ZONES D'OMBRE #2
marc sarrazy
8
juin
C'était
une horreur.
Tout
ce monde, tête basse, englué sur les marches de l'église,
entonnant dans leur barbe des chants d'adieux idiots, un curé débitant
par intermittence des clichés sur toi, sur notre vie à nous
Lui qui ne nous avait jamais vus ! Et eux ! Qui étaient-ils tous pour
venir se repaître ainsi du malheur des autres ! Je ne les aime pas.
Je les connais pas ! Avec leurs ineptes et sincères condoléances
! Leurs "Madame Clémens aurait aimé la messe" (ça,
c'était la charcutière) et leurs "elle nous a quittés
trop tôt", leurs toux mal ajustées : en quintes augmentées
ou en quartes mineures, des raclures sèches et des glaviots de vieux
discrètement ruminés ! Ah, si tu étais là, tu
te serais moquée avec moi de leurs hochements de crâne, de leur
noirceur abyssale et de leurs mains trop molles ! J'aurais tant voulu qu'ils
me foutent la paix
S'ils m'avaient vraiment compris, s'ils nous avaient
aimés, ils m'auraient laissé seul avec toi ! Pour le dernier
jour ! S'il y a quelque chose de sacré là-dedans, c'est bien
de laisser toutes entières les dernières heures à celui
qui partageait sa vie avec toi, mais non ! Il a fallu qu'ils viennent ! Tous
!
Ils
t'ont descendue dans le trou
Un instant j'ai croisé le regard
de ta mère : elle avait les paupières bouffies, noyées,
très pâles, elle avait les yeux comme des ufs de caille.
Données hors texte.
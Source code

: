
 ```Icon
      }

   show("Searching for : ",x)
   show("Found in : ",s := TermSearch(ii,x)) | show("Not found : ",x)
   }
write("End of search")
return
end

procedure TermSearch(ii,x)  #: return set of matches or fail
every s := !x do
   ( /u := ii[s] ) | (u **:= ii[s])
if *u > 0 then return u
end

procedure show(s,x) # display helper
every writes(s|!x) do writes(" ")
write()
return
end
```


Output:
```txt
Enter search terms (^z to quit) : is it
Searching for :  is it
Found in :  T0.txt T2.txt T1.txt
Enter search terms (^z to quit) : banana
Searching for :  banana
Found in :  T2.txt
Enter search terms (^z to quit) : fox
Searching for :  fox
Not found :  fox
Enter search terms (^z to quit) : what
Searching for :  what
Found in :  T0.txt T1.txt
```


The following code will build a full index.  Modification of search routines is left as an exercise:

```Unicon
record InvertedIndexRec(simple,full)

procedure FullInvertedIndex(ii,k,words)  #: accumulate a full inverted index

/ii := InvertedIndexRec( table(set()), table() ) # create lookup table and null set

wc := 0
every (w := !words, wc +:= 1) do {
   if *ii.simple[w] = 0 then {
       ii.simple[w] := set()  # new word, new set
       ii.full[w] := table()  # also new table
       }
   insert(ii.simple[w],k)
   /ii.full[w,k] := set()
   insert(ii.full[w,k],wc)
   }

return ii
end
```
Une clochette finalement a teinté. Je n'ai pas vu le reste. J'étais
planté devant le trou. Tu étais là, dedans
emmurée
dans ces strates d'argile ou de calcaire
Tu étais là,
plus bas
tout en bas
allongée
morte
Je serrais
ma petite feuille entre les doigts, tout tremblait. Je tenais à dire
les derniers mots. Pas pour eux ou pour la tradition, non, mais pour toi,
dire devant le monde que je t'aimais
J'ai bien dû buter sur ton
nom à quatre reprises et j'ai manqué de m'effondrer. Je n'avais
plus de jambes. Je n'ai pas pu lire.
C'est un autre, finalement, qui a pris la parole.
Il
y a eu ces poignées de terre jetées sur toi
C'est
allé très vite, ensuite. Les gens, seuls ou par paquets, s'en
sont allés. Tes parents, emmêlés l'un dans l'autre, sont
venus me voir, m'ont dit entre deux grotesques reniflements qu'ils n'avaient
"pas la force de rester aujourd'hui", qu'on se verrait bientôt,
j'ai dit "bien sûr, moi aussi", et je me suis retrouvé
seul.
Au
moment où j'avais vraiment besoin de quelqu'un.
10
juin
Comme
chaque nuit, j'ai mal dormi.
Je
dors ta chemise de nuit entre les mains. J'y plonge le visage, emmitouflé
je la respire: ton odeur est restée imprimée dans les tissus,
timidement prisonnière, infiniment obsédante. Comme une drogue,
je m'y agrippe
mais lorsque mon nez est collé à ta chemise
depuis de trop longues minutes, tes parfums s'estompent, masqués par
les relents de ma propre respiration et il devient incapable d'en appréhender
les douceurs : comme si, à nouveau, tu t'éloignais.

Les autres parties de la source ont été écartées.